Chapter 5. Monitoring VoltDB Databases

Documentation

VoltDB Home » Documentation » Administrator's Guide

Chapter 5. Monitoring VoltDB Databases

Monitoring is an important aspect of systems administration. This is true of both databases and the infrastructure they run on. The goals for database monitoring include ensuring the database meets its expected performance target as well as identifying and resolving any unexpected changes or infrastructure events (such as server failure or network outage) that can impact the database. This chapter explains:

  • How to monitor overall database health and performance using VoltDB

  • How to automatically pause the database when resource limits are exceeded

  • How to integrate VoltDB monitoring with Prometheus

5.1. Monitoring Overall Database Activity

VoltDB provides several tools for monitoring overall database activity. The following sections describe the three primary monitoring tools within VoltDB:

5.1.1. Volt Management Center

Volt Management Center (VMC) is a browser-based management tool for monitoring, examining, and querying a running VoltDB database. The Management Center is packaged as part of the Volt VMC service that is available separately from the server software. To use VMC, download and unpack the VMC service. You can then start the service using the bin/vmc command either accepting the default server address (if it is running on a Volt database server node) or specifying the server address on the command line. For example:

$ tar -zxf voltdb-vmc-x.x.x.tar -C $HOME
$ cd $HOME
$ mv voltdb-vmc-x.x.x vmc
$ vmc/bin/vmc --servers={volt-server-IP-address}

Once the service is running, you can access VMC from any web browser using the service's IP address and port 8080:

http://voltsvc:8080/

The Volt Management Center provides a graphical display of key aspects of database performance, including throughput, memory usage, query latency, and partition usage. You can also use the Management Center to examine the database schema and to issue ad hoc SQL queries.

5.1.2. System Procedures

VoltDB provides callable system procedures that return detailed information about the usage and performance of the database. In particular, the @Statistics system procedure provides a wide variety of information depending on the selector keyword you give it. Some selectors that are particularly useful for monitoring include the following:

  • MEMORY — Provides statistics about memory usage for each node in the cluster. Information includes the resident set size (RSS) for the server process, the Java heap size, heap usage, available heap memory, and more. This selector provides the type of information displayed by the Process Memory Report, except that it returns information for all nodes of the cluster in a single call.
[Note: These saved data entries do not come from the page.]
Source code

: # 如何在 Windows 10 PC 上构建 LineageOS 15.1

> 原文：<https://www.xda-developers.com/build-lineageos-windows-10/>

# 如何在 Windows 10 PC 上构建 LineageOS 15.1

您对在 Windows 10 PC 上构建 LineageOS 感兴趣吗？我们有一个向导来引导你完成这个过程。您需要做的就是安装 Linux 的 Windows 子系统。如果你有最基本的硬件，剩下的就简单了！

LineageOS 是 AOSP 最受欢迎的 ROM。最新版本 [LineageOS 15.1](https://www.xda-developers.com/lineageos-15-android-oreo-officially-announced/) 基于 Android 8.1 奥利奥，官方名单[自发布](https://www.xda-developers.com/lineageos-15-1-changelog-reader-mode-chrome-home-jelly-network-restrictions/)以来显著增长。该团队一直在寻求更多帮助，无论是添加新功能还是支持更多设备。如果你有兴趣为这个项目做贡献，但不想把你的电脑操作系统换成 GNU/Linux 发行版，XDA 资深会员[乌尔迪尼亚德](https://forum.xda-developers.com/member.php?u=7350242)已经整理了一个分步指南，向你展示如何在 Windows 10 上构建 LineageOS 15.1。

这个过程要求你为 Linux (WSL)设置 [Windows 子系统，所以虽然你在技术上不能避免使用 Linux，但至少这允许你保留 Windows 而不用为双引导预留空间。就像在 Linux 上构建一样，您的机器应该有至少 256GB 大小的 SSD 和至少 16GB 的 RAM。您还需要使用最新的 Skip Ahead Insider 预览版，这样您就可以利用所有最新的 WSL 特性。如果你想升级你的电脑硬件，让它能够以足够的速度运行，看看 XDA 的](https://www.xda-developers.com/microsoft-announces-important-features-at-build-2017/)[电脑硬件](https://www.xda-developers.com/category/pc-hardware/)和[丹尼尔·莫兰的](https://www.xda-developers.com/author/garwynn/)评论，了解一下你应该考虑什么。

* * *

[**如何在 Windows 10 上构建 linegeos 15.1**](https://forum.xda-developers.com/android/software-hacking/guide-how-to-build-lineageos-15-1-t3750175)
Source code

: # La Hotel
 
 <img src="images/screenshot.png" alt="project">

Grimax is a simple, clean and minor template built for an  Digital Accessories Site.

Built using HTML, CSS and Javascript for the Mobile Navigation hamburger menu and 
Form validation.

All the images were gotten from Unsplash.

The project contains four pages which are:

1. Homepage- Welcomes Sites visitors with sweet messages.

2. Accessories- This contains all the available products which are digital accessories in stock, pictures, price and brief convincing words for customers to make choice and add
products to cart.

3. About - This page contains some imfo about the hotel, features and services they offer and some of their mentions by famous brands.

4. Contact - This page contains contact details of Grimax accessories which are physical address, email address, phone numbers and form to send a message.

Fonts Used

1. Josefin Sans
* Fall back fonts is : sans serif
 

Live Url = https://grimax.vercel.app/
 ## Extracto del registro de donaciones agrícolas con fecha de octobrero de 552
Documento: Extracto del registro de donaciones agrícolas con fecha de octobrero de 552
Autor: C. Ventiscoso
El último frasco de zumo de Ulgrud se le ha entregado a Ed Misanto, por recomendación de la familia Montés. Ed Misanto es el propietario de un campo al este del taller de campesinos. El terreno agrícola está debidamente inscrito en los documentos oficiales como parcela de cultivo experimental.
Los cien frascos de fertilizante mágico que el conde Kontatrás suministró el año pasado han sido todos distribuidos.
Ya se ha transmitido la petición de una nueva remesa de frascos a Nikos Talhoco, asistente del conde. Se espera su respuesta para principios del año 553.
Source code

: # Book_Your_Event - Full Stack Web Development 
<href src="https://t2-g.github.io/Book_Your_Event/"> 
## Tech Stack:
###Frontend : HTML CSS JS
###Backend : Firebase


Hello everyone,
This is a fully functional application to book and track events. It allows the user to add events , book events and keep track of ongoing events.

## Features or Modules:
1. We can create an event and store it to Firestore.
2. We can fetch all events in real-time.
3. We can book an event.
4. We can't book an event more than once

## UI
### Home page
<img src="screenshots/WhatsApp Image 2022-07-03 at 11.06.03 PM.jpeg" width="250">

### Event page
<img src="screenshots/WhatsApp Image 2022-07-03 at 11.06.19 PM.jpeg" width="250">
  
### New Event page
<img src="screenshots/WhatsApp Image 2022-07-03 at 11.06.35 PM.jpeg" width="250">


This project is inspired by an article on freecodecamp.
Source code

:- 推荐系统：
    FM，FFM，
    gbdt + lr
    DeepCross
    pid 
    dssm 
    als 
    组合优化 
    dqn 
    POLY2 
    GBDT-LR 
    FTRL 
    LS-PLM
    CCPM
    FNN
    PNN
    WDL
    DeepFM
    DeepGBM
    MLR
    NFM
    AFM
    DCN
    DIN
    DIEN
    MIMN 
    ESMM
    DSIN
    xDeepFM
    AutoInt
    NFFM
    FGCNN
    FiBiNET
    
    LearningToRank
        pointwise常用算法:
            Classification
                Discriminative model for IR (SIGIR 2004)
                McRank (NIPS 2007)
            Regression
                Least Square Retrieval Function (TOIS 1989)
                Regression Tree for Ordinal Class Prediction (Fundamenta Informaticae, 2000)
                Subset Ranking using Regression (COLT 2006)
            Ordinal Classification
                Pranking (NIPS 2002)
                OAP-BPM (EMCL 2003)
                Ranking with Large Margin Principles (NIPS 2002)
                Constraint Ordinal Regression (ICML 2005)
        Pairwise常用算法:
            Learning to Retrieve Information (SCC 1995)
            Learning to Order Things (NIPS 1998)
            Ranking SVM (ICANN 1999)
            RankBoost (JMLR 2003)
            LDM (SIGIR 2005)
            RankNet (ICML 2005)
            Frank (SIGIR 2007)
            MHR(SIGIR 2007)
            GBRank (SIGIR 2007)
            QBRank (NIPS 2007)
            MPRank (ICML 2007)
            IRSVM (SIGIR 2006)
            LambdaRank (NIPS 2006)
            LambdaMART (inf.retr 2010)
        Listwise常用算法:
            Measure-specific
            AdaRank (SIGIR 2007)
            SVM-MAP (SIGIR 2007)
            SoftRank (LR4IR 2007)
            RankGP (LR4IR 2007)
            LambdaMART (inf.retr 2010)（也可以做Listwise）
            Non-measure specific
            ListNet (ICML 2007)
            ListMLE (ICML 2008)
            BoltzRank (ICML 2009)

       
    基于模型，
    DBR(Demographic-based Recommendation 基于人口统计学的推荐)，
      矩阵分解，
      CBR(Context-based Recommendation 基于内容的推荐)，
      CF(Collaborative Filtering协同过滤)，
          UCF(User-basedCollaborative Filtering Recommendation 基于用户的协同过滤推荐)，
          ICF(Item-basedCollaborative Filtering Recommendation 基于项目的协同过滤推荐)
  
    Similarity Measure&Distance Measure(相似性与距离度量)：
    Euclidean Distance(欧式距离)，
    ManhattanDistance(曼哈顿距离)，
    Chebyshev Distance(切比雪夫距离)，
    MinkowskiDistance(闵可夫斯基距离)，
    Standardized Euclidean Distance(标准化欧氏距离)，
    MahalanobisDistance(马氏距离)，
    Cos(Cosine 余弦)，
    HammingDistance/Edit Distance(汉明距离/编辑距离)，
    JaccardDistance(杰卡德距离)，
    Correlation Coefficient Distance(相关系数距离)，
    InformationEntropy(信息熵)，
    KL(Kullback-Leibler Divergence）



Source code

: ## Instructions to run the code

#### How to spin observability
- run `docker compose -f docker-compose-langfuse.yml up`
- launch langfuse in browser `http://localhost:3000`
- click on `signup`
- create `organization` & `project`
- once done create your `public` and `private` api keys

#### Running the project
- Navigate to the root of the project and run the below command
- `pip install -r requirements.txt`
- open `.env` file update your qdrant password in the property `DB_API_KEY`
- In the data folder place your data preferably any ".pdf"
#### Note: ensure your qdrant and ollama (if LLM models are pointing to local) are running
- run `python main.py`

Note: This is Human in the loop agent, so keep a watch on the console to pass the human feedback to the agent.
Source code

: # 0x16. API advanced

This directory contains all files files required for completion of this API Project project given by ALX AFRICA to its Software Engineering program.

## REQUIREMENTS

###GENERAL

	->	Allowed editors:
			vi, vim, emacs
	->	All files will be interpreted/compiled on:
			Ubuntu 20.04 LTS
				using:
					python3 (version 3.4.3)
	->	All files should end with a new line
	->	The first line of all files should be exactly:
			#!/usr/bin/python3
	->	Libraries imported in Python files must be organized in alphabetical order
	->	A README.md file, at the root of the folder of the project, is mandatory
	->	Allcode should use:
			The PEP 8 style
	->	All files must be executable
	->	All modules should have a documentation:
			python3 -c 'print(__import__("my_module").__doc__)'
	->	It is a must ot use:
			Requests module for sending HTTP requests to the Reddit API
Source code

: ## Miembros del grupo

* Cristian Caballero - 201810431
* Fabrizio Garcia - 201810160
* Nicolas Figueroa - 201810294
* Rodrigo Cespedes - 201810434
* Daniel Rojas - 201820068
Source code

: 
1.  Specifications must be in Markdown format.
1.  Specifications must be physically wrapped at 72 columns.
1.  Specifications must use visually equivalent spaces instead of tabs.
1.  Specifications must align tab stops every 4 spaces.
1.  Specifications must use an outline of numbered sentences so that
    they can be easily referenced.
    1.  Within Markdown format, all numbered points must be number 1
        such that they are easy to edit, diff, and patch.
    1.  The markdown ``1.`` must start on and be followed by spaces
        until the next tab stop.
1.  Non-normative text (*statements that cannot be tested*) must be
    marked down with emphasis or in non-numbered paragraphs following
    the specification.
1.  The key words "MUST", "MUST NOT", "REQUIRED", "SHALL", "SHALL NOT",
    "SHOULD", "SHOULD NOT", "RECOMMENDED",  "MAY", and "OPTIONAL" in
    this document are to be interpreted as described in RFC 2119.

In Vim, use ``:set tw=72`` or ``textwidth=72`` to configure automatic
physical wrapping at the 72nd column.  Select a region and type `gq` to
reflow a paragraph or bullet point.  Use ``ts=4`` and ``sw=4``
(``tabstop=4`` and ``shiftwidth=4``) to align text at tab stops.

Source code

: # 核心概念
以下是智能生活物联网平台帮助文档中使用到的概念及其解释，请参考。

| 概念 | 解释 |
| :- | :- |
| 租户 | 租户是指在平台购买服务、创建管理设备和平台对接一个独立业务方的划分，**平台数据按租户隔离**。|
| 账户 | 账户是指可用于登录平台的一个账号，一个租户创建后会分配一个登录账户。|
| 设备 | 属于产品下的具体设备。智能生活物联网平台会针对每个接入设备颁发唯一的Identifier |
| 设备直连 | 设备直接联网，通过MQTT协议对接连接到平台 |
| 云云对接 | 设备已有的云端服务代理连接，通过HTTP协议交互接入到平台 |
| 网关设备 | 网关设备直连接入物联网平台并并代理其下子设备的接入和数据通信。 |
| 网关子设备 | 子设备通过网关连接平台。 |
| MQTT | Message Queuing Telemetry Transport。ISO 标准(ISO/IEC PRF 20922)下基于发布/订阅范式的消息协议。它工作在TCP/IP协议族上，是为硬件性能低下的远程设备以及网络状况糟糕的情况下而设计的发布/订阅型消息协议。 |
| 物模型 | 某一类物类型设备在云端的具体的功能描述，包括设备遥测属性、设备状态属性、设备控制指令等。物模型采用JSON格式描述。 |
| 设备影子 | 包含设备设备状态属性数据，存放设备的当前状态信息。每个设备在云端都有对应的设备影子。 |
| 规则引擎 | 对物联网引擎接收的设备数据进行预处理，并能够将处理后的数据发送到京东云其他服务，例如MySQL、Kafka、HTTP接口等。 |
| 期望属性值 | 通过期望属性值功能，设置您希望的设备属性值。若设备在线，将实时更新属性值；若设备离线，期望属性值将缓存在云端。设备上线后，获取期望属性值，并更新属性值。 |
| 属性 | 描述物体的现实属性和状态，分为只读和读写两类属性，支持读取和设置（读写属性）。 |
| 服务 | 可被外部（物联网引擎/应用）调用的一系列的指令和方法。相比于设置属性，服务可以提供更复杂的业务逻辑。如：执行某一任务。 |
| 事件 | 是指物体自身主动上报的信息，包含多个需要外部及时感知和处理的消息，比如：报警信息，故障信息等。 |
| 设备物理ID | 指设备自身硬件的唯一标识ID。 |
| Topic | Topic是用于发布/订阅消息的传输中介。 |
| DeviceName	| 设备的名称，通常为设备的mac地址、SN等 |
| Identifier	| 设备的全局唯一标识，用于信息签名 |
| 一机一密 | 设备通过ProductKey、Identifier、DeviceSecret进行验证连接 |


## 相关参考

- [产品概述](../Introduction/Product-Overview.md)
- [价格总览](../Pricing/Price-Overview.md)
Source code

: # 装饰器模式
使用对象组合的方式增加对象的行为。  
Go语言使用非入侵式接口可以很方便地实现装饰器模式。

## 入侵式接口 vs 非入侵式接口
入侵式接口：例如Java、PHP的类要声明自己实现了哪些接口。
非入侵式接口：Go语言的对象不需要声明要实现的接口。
  • PROCEDUREPROFILE — Summarizes the performance of individual stored procedures. Information includes the minimum, maximum, and average execution time as well as the number of invocations, failures, and so on. The information is summarized from across the cluster as whole. This selector returns information similar to the latency graph in Volt Management Center.

  • TABLE ​— Provides information about the size, in number of tuples and amount of memory consumed, for each table in the database. The information is segmented by server and partition, so you can use it to report the total size of the database contents or to evaluate the relative distribution of data across the servers in the cluster.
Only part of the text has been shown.